• _ENTRIES SUPPLIED_:
****************

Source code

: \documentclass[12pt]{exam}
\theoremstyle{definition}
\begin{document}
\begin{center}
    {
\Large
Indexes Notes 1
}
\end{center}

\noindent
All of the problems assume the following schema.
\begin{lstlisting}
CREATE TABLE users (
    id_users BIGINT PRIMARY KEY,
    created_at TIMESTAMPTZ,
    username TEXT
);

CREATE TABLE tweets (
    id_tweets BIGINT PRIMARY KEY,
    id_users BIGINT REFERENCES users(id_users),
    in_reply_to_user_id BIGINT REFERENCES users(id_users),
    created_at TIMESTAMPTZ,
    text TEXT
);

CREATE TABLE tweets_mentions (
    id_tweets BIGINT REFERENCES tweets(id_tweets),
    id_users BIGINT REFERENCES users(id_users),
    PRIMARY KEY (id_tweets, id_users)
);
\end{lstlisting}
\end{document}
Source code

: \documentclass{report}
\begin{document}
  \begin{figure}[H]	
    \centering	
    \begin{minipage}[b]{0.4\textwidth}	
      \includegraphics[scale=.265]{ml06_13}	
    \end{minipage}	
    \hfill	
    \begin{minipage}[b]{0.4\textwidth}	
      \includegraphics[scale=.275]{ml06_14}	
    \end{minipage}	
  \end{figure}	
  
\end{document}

****************

• _WHAT IS EXPECTED_: Print, exactly as they appear above, the lines running from the one with "in_reply_to_user_id BIGINT REFERENCES" through the final line.

• _WRITTEN SOLUTION_:
    in_reply_to_user_id BIGINT REFERENCES users(id_users),
    created_at TIMESTAMPTZ,
    text TEXT
);

CREATE TABLE tweets_mentions (
    id_tweets BIGINT REFERENCES tweets(id_tweets),
    id_users BIGINT REFERENCES users(id_users),
    PRIMARY KEY (id_tweets, id_users)
);
\end{lstlisting}
\end{document}
Source code

: \documentclass{report}
\begin{document}
  \begin{figure}[H]	
    \centering	
    \begin{minipage}[b]{0.4\textwidth}	
      \includegraphics[scale=.265]{ml06_13}	
    \end{minipage}	
    \hfill	
    \begin{minipage}[b]{0.4\textwidth}	
      \includegraphics[scale=.275]{ml06_14}	
    \end{minipage}	
  \end{figure}	
  
\end{document}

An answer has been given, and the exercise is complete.